While Harper can be jokingly referred to as the best thing since Stephen Strasburg, his hype appears well deserved as scouts and coaches who had experience with the likes of Ken Griffey Jr. and Alex Rodriguez at the same age say Harper is far and away better. That's pretty good praise.
Baseball Prospectus breaks down each team at the Winter Meetings in Indiana and gives reason for Nationals fans to have hope:
"It’s important to remember that the Nationals are still feeling the effects of years of being owned by MLB. You don’t recover from being a ward of the state, run without anyone deeply invested in the success of the team on or off the field, for some time. They don’t have the talent base to contend, and they’re just starting to develop a farm system, so all they can do is make constant marginal improvements. It would be good to see them trade Adam Dunn, a great hitter on a fantastic contract who should return a good price in prospects. Dunn would be an impact player for a dozen teams, and not just ones in the AL who can use him at DH."

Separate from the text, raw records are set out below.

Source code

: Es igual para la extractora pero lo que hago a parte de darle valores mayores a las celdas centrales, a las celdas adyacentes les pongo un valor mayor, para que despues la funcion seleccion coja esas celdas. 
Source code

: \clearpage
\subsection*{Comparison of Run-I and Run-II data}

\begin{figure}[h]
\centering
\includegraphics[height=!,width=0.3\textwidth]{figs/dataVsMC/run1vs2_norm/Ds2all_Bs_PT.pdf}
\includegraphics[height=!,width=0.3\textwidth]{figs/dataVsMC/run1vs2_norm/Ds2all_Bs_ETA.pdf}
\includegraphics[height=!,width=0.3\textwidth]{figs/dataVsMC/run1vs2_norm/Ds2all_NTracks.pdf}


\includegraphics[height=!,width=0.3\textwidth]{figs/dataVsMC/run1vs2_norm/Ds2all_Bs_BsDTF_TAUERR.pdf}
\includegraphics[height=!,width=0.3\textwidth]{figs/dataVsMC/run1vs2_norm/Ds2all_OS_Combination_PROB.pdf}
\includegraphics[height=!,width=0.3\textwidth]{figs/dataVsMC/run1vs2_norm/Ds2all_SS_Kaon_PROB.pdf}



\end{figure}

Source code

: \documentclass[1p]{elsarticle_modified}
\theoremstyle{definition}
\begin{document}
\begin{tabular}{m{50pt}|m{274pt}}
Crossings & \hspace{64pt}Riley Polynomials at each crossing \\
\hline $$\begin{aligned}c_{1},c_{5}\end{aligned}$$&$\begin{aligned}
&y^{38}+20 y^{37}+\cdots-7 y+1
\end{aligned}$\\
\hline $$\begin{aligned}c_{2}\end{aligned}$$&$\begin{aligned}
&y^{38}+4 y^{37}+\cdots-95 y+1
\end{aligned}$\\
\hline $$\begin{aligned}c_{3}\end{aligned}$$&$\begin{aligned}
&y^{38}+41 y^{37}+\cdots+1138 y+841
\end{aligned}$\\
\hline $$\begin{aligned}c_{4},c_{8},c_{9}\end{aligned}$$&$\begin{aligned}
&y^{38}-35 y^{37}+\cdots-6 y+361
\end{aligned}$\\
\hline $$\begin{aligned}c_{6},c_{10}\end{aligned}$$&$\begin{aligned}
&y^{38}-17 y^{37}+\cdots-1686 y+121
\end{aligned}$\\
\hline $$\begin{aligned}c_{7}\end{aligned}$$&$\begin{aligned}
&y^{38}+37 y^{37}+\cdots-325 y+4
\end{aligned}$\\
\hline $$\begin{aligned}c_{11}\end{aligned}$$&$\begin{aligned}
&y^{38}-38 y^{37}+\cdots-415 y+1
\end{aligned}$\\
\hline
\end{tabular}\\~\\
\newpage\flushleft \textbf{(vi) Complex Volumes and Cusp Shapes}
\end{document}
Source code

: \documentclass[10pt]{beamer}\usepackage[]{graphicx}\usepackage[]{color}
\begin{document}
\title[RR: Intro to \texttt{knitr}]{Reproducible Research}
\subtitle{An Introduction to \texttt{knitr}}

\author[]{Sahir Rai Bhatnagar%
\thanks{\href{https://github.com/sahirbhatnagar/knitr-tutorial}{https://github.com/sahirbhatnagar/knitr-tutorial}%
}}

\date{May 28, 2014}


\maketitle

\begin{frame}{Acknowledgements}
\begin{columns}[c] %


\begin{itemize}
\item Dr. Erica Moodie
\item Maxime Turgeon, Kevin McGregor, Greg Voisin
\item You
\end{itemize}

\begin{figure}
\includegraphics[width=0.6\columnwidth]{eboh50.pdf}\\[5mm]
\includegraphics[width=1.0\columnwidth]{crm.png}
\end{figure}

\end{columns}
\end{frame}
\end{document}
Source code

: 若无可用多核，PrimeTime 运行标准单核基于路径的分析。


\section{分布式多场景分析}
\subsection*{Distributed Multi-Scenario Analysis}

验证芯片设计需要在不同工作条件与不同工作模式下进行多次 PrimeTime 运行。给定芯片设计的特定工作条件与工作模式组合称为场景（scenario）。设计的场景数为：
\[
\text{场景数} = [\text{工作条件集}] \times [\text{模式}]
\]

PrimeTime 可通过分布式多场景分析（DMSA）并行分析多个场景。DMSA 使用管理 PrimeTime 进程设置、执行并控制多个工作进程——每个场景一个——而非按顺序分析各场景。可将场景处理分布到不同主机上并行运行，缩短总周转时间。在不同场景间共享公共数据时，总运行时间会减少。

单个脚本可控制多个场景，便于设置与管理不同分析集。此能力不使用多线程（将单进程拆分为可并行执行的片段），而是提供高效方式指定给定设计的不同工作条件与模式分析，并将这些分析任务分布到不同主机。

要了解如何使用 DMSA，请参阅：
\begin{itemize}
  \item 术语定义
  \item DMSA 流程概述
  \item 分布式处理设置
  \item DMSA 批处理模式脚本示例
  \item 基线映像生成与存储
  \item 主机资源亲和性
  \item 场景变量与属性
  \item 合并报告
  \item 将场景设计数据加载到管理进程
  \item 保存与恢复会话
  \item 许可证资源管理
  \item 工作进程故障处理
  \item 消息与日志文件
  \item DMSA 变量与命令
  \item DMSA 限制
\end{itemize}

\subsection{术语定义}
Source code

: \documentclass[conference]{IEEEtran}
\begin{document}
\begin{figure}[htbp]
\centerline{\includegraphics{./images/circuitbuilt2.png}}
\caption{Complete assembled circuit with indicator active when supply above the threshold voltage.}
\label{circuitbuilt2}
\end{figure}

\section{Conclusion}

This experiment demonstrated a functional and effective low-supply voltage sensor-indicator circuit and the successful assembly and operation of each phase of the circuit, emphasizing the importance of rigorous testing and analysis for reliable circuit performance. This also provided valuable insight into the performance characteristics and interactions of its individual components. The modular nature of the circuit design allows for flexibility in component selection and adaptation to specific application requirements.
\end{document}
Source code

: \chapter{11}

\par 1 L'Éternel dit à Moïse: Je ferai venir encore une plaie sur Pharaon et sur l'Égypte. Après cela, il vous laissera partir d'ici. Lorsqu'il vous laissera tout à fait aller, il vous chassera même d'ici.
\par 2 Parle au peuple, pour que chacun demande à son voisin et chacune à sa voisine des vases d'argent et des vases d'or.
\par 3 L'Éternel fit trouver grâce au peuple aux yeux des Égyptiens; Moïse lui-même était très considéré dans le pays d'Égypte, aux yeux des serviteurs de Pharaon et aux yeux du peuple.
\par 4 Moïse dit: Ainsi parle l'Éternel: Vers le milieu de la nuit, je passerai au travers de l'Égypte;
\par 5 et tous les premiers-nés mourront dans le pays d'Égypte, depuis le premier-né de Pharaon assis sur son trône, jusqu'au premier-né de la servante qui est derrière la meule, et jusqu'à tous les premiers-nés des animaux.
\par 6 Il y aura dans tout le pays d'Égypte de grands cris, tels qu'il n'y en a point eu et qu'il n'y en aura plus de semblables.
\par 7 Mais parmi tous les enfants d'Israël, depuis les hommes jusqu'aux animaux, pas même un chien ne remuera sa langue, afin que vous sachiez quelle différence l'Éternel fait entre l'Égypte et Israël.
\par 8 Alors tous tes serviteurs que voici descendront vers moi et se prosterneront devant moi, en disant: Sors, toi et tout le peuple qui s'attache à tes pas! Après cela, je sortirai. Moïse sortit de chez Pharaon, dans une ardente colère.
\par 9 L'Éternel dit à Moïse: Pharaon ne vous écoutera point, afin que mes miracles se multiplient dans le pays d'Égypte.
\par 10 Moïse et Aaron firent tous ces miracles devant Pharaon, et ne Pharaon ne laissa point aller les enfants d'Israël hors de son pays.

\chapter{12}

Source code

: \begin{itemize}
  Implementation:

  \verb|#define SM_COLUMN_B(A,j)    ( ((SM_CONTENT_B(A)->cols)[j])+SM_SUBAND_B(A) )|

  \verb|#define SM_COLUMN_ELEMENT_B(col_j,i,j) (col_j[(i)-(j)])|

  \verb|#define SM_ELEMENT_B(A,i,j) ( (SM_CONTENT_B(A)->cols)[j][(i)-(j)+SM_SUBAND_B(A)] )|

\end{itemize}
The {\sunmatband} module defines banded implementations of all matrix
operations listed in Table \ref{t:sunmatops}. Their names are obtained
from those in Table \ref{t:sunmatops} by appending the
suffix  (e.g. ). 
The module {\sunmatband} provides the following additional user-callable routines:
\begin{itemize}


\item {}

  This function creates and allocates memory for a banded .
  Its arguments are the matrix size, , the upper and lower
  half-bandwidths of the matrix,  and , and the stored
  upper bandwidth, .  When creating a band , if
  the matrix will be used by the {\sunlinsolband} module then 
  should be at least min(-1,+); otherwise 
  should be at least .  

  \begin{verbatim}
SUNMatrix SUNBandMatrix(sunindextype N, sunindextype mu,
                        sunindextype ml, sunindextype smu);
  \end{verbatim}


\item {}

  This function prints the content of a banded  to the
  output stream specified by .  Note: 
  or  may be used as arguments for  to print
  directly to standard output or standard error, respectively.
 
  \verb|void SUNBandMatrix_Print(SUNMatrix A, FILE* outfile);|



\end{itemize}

The Washington Times praises the Nationals for changing their approach this winter:
"The Nationals' front office packed up at the conclusion of the winter meetings Thursday having generated more activity - and buzz - than any session in the past few years. Unlike 2007 - when former general manager Jim Bowden made a series of trades for reclamation projects or unproven prospects - and last year - when their futile pursuit of Mark Teixeira was the only substantive activity they generated - the Nationals gave strong signals they were ready to pursue a different course."
The Washington Post looks at the market change, especially for pitchers, so far in this off-season:
"As a whole, the market for free agent pitching is shifting significantly upward, with the deals signed by Randy Wolf (three years, $29.75 million from Milwaukee), Brad Penny (one year, $7.5 million from St. Louis) and Rich Harden (one year, $7.5 million from Texas) signaling rising prices on the remaining inventory -- both on the prime (Lackey) and sub-prime (Jon Garland, Jason Marquis, Vicente Padilla, Joel Piñeiro, et al.) markets.
A team like the Nationals, then, must either raise its offers in line with the current market, or aim a little lower.
"We're engaged with a lot of agents on a lot of pitchers," Rizzo said. "We're trying to find the best fit for us, with the best pitchers at the ability level we're looking at. I think it's going to take a little bit of time. I don't think it's going to be a real fast-moving market. But as always happens, when pitchers start [signing], there usually is a domino effect."
The Nationals are also expected to officially introduce new catcher Ivan Rodriguez. The future hall-of-famer recently signed a two-year, $6 million deal with the Nationals to play mostly back-up catcher for Jesus Flores.
-The Washington Nationals selected four players in Major League Baseball's Rule 5 Draft today, but traded their first overall pick, Jamie Hoffmann, to the Yankees as the "player to be named later," in the Brian Bruney trade.
Hoffman, 25, was drafted by the Nationals out of the Los Angeles Dodgers farm system. In 68 games at AAA Albuquerque Hoffmann batted .284/.360/.455 with eight homers and 48 RBI. He will likely serve as a reserve outfielder for the defending World Champions, if he is not shipped back to L.A. first.
The Nationals drafted three other players in the draft today:
- Arismendy Mota (RHP), from the Chicago White Sox in the AAA phase.
- Nicholas Moresi (OF), from the New York Mets in the AAA phase.
- Michael Wlodarczyk (LHP), from the Tampa Bay Rays in the AAA phase.